Every line from the one containing "The second and" to the one containing "coefficient of~$x$ in" in the records below, both included, must be set down exactly, and no other line.

**Supplied data**:
◇ ◇ ◇ ◇ ◇

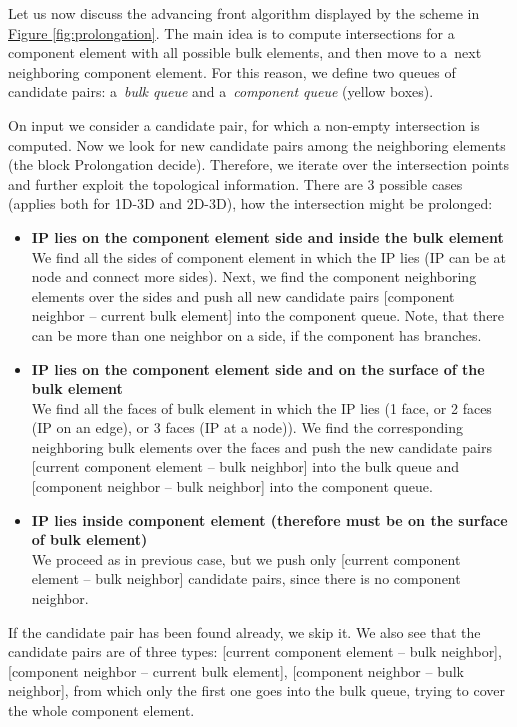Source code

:\documentclass{elsarticle}
\newcommand{\fig}[1]{\hyperref[#1]{Figure \ref{#1}}}
\begin{document}
Let us now discuss the advancing front algorithm displayed by the scheme in \fig{fig:prolongation}. The main idea is to compute intersections for a component element with all possible bulk elements, and then move to a~next neighboring component element. For this reason, we define two
queues of candidate pairs: a~\emph{bulk queue} and a~\emph{component queue} (yellow boxes).

On input we consider a candidate pair, for which a non-empty intersection is computed.
Now we look for new candidate pairs among the neighboring elements (the block Prolongation decide).
Therefore, we iterate over the intersection points and further exploit the topological information.
There are 3 possible cases (applies both for 1D-3D and 2D-3D), how the intersection might be prolonged:
\begin{itemize}
    \item \textbf{IP lies on the component element side and inside the bulk element} \\
            We find all the sides of component element in which the IP lies (IP can be at node and connect more sides).
            Next, we find the component neighboring elements over the sides and push all new candidate pairs
            [component neighbor -- current bulk element] into the component queue.
            Note, that there can be more than one neighbor on a side, if the component has branches.
    \item \textbf{IP lies on the component element side and on the surface of the bulk element} \\
            We find all the faces of bulk element in which the IP lies (1 face, or 2 faces (IP on an edge), 
            or 3 faces (IP at a node)). We find the corresponding neighboring bulk elements over the faces and
            push the new candidate pairs [current component element -- bulk neighbor] into the bulk queue and [component neighbor -- bulk neighbor] into the component queue.
    \item \textbf{IP lies inside component element (therefore must be on the surface of bulk element)} \\
            We proceed as in previous case, but we push only [current component element -- bulk neighbor] candidate pairs, since there is no component neighbor.
\end{itemize}

If the candidate pair has been found already, we skip it.
We also see that the candidate pairs are of three types:
[current component element -- bulk neighbor],
[component neighbor -- current bulk element], 
[component neighbor -- bulk neighbor],
from which only the first one goes into the bulk queue, trying to cover the whole component element.
\end{document}
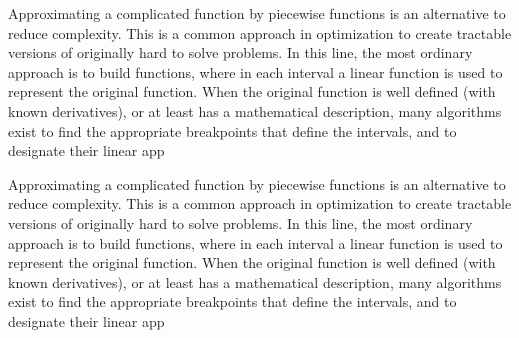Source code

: Approximating a complicated function by piecewise functions is an alternative to reduce complexity. 
This is a common approach in optimization to create tractable versions of originally hard to solve problems.
%
In this line, the most ordinary approach is to build  functions, where in each interval a linear function is used to represent the original function. 
%
When the original function is well defined (with known derivatives), or at least has a mathematical description, many algorithms exist to find the appropriate breakpoints that define the intervals, and to designate their linear app

Approximating a complicated function by piecewise functions is an alternative to reduce complexity. 
This is a common approach in optimization to create tractable versions of originally hard to solve problems.
%
In this line, the most ordinary approach is to build  functions, where in each interval a linear function is used to represent the original function. 
%
When the original function is well defined (with known derivatives), or at least has a mathematical description, many algorithms exist to find the appropriate breakpoints that define the intervals, and to designate their linear app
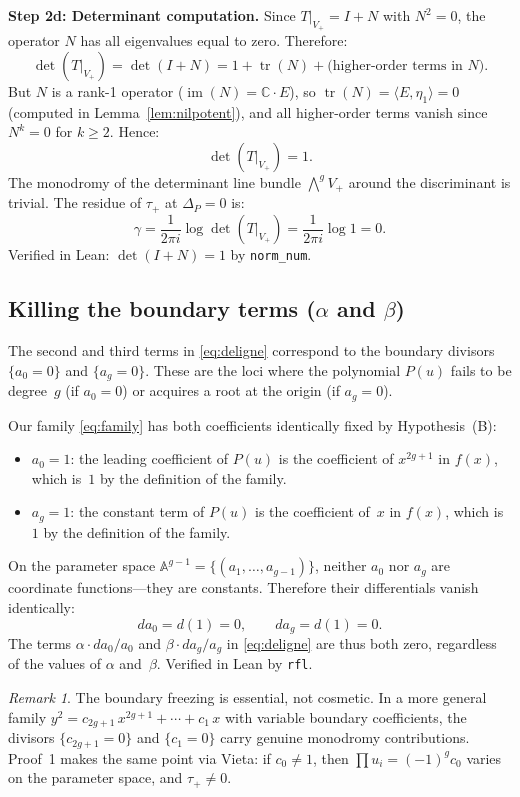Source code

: \documentclass[11pt]{article}
\theoremstyle{plain}
\theoremstyle{definition}
\theoremstyle{remark}
\newtheorem{remark}[theorem]{Remark}
\newcommand{\CC}{\mathbb{C}}
\newcommand{\tr}{\operatorname{tr}}
\begin{document}
\textbf{Step 2d: Determinant computation.}
Since $T|_{V_+} = I + N$ with $N^2 = 0$, the operator $N$ has all eigenvalues
equal to zero.  Therefore:
\[
  \det(T|_{V_+}) = \det(I + N) = 1 + \tr(N) + \text{(higher-order terms in $N$)}.
\]
But $N$ is a rank-1 operator ($\operatorname{im}(N) = \CC\cdot E$), so $\tr(N) = \langle E, \eta_1\rangle = 0$
(computed in Lemma~\ref{lem:nilpotent}), and all higher-order terms vanish
since $N^k = 0$ for $k \geq 2$.  Hence:
\[
  \det(T|_{V_+}) = 1.
\]
The monodromy of the determinant line bundle $\bigwedge^g V_+$ around the
discriminant is trivial.  The residue of $\tau_+$ at $\Delta_P = 0$ is:
\[
  \gamma = \frac{1}{2\pi i}\log\det(T|_{V_+}) = \frac{1}{2\pi i}\log 1 = 0.
\]
Verified in Lean: $\det(I + N) = 1$ by \texttt{norm\_num}.

\subsection{Killing the boundary terms ($\alpha$ and $\beta$)}\label{subsec:kill-boundary}

The second and third terms in \eqref{eq:deligne} correspond to the
boundary divisors $\{a_0 = 0\}$ and $\{a_g = 0\}$.  These are the loci
where the polynomial $P(u)$ fails to be degree~$g$ (if $a_0 = 0$) or
acquires a root at the origin (if $a_g = 0$).

Our family \eqref{eq:family} has both coefficients identically fixed by
Hypothesis~(B):
\begin{itemize}
  \item $a_0 = 1$: the leading coefficient of $P(u)$ is the coefficient of
    $x^{2g+1}$ in $f(x)$, which is~$1$ by the definition of the family.
  \item $a_g = 1$: the constant term of $P(u)$ is the coefficient of~$x$ in
    $f(x)$, which is~$1$ by the definition of the family.
\end{itemize}
On the parameter space $\mathbb{A}^{g-1} = \{(a_1, \ldots, a_{g-1})\}$,
neither $a_0$ nor $a_g$ are coordinate functions---they are constants.
Therefore their differentials vanish identically:
\[
  da_0 = d(1) = 0, \qquad da_g = d(1) = 0.
\]
The terms $\alpha \cdot da_0/a_0$ and $\beta \cdot da_g/a_g$ in \eqref{eq:deligne}
are thus both zero, regardless of the values of $\alpha$ and~$\beta$.
Verified in Lean by \texttt{rfl}.

\begin{remark}\label{rmk:boundary-essential}
  The boundary freezing is essential, not cosmetic.  In a more general
  family $y^2 = c_{2g+1}\,x^{2g+1} + \cdots + c_1\,x$ with variable boundary
  coefficients, the divisors $\{c_{2g+1} = 0\}$ and $\{c_1 = 0\}$ carry
  genuine monodromy contributions.  Proof~1 makes the same point via Vieta:
  if $c_0 \neq 1$, then $\prod u_i = (-1)^g c_0$ varies on the parameter
  space, and $\tau_+ \neq 0$.
\end{remark}
\end{document}
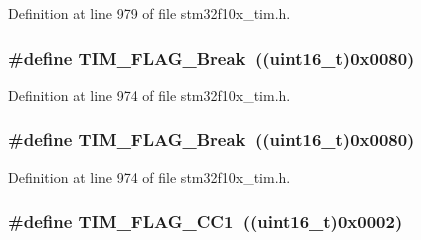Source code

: Definition at line 979 of file stm32f10x\+\_\+tim.\+h.

\subsubsection[{\texorpdfstring{T\+I\+M\+\_\+\+F\+L\+A\+G\+\_\+\+Break}{TIM_FLAG_Break}}]{\setlength{\rightskip}{0pt plus 5cm}\#define T\+I\+M\+\_\+\+F\+L\+A\+G\+\_\+\+Break~(({\bf uint16\+\_\+t})0x0080)}\hypertarget{group___t_i_m___flags_ga166571a1d5ca2bfca5d923eaa22f6deb}{}\label{group___t_i_m___flags_ga166571a1d5ca2bfca5d923eaa22f6deb}


Definition at line 974 of file stm32f10x\+\_\+tim.\+h.

\subsubsection[{\texorpdfstring{T\+I\+M\+\_\+\+F\+L\+A\+G\+\_\+\+Break}{TIM_FLAG_Break}}]{\setlength{\rightskip}{0pt plus 5cm}\#define T\+I\+M\+\_\+\+F\+L\+A\+G\+\_\+\+Break~(({\bf uint16\+\_\+t})0x0080)}\hypertarget{group___t_i_m___flags_ga166571a1d5ca2bfca5d923eaa22f6deb}{}\label{group___t_i_m___flags_ga166571a1d5ca2bfca5d923eaa22f6deb}


Definition at line 974 of file stm32f10x\+\_\+tim.\+h.

\subsubsection[{\texorpdfstring{T\+I\+M\+\_\+\+F\+L\+A\+G\+\_\+\+C\+C1}{TIM_FLAG_CC1}}]{\setlength{\rightskip}{0pt plus 5cm}\#define T\+I\+M\+\_\+\+F\+L\+A\+G\+\_\+\+C\+C1~(({\bf uint16\+\_\+t})0x0002)}\hypertarget{group___t_i_m___flags_gaa7eb8be054b9bd217a9abb1c8687cc55}{}\label{group___t_i_m___flags_gaa7eb8be054b9bd217a9abb1c8687cc55}


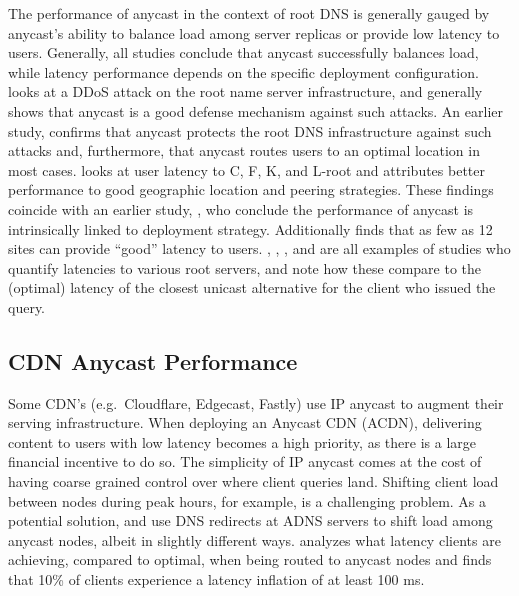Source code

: \documentclass[sigconf,nonacm,10pt]{acmart}
\begin{document}
The performance of anycast in the context of root DNS is generally
gauged by anycast's ability to balance load among server replicas or
provide low latency to users. Generally, all studies conclude that
anycast successfully balances load, while latency performance depends on
the specific deployment configuration. \cite{moura2016anycast} looks at
a DDoS attack on the root name server infrastructure, and generally
shows that anycast is a good defense mechanism against such attacks. An
earlier study, \cite{sarat2006use} confirms that anycast protects the
root DNS infrastructure against such attacks and, furthermore, that
anycast routes users to an optimal location in most cases.
\cite{de2017anycast} looks at user latency to C, F, K, and L-root and
attributes better performance to good geographic location and peering
strategies. These findings coincide with an earlier study,
\cite{ballani2006measurement}, who conclude the performance of anycast
is intrinsically linked to deployment strategy. Additionally
\cite{de2017anycast} finds that as few as 12 sites can provide ``good''
latency to users. \cite{li_leven_spring_bhattacharjee_2018},
\cite{colitti2006evaluating}, \cite{de2017anycast}, and
\cite{liang2013measuring} are all examples of studies who quantify
latencies to various root servers, and note how these compare to the
(optimal) latency of the closest unicast alternative for the client who
issued the query.

\subsection{CDN Anycast Performance}\label{cdn-anycast-performance}

Some CDN's (e.g.~Cloudflare, Edgecast, Fastly) use IP anycast to augment
their serving infrastructure. When deploying an Anycast CDN (ACDN),
delivering content to users with low latency becomes a high priority, as
there is a large financial incentive to do so. The simplicity of IP
anycast comes at the cost of having coarse grained control over where
client queries land. Shifting client load between nodes during peak
hours, for example, is a challenging problem. As a potential solution,
\cite{flavel2015fastroute} and \cite{alzoubi2011practical} use DNS
redirects at ADNS servers to shift load among anycast nodes, albeit in
slightly different ways. \cite{calder2015analyzing} analyzes what
latency clients are achieving, compared to optimal, when being routed to
anycast nodes and finds that 10\% of clients experience a latency
inflation of at least 100 ms.
\end{document}
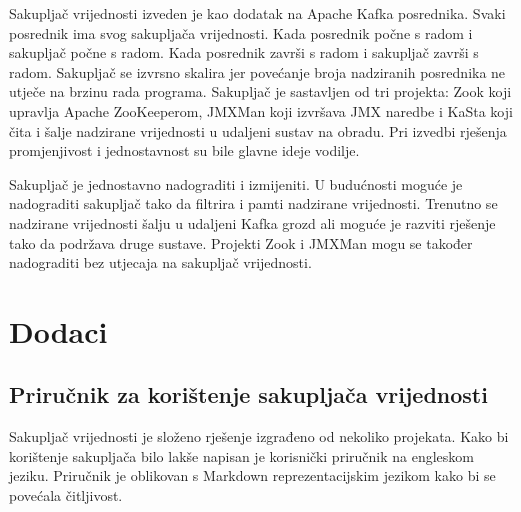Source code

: \documentclass[utf8, diplomski, lmodern, numeric]{fer}
\begin{document}
Sakupljač vrijednosti izveden je kao dodatak na Apache Kafka posrednika. Svaki posrednik ima svog sakupljača vrijednosti. Kada posrednik počne s radom i sakupljač počne s radom. Kada posrednik završi s radom i sakupljač završi s radom. Sakupljač se izvrsno skalira jer povećanje broja nadziranih posrednika ne utječe na brzinu rada programa. Sakupljač je sastavljen od tri projekta: Zook koji upravlja Apache ZooKeeperom, JMXMan koji izvršava JMX naredbe i KaSta koji čita i šalje nadzirane vrijednosti u udaljeni sustav na obradu. Pri izvedbi rješenja promjenjivost i jednostavnost su bile glavne ideje vodilje.

Sakupljač je jednostavno nadograditi i izmijeniti. U budućnosti moguće je nadograditi sakupljač tako da filtrira i pamti nadzirane vrijednosti. Trenutno se nadzirane vrijednosti šalju u udaljeni Kafka grozd ali moguće je razviti rješenje tako da podržava druge sustave. Projekti Zook i JMXMan mogu se također nadograditi bez utjecaja na sakupljač vrijednosti.



\chapter{Dodaci}


\section{Priručnik za korištenje sakupljača vrijednosti}

Sakupljač vrijednosti je složeno rješenje izgrađeno od nekoliko projekata. Kako bi korištenje sakupljača bilo lakše napisan je korisnički priručnik na engleskom jeziku. Priručnik je oblikovan s Markdown reprezentacijskim jezikom kako bi se povećala čitljivost.
\end{document}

◇ ◇ ◇ ◇ ◇

**Exercise result**:
The second and third terms in \eqref{eq:deligne} correspond to the
boundary divisors $\{a_0 = 0\}$ and $\{a_g = 0\}$.  These are the loci
where the polynomial $P(u)$ fails to be degree~$g$ (if $a_0 = 0$) or
acquires a root at the origin (if $a_g = 0$).

Our family \eqref{eq:family} has both coefficients identically fixed by
Hypothesis~(B):
\begin{itemize}
  \item $a_0 = 1$: the leading coefficient of $P(u)$ is the coefficient of
    $x^{2g+1}$ in $f(x)$, which is~$1$ by the definition of the family.
  \item $a_g = 1$: the constant term of $P(u)$ is the coefficient of~$x$ in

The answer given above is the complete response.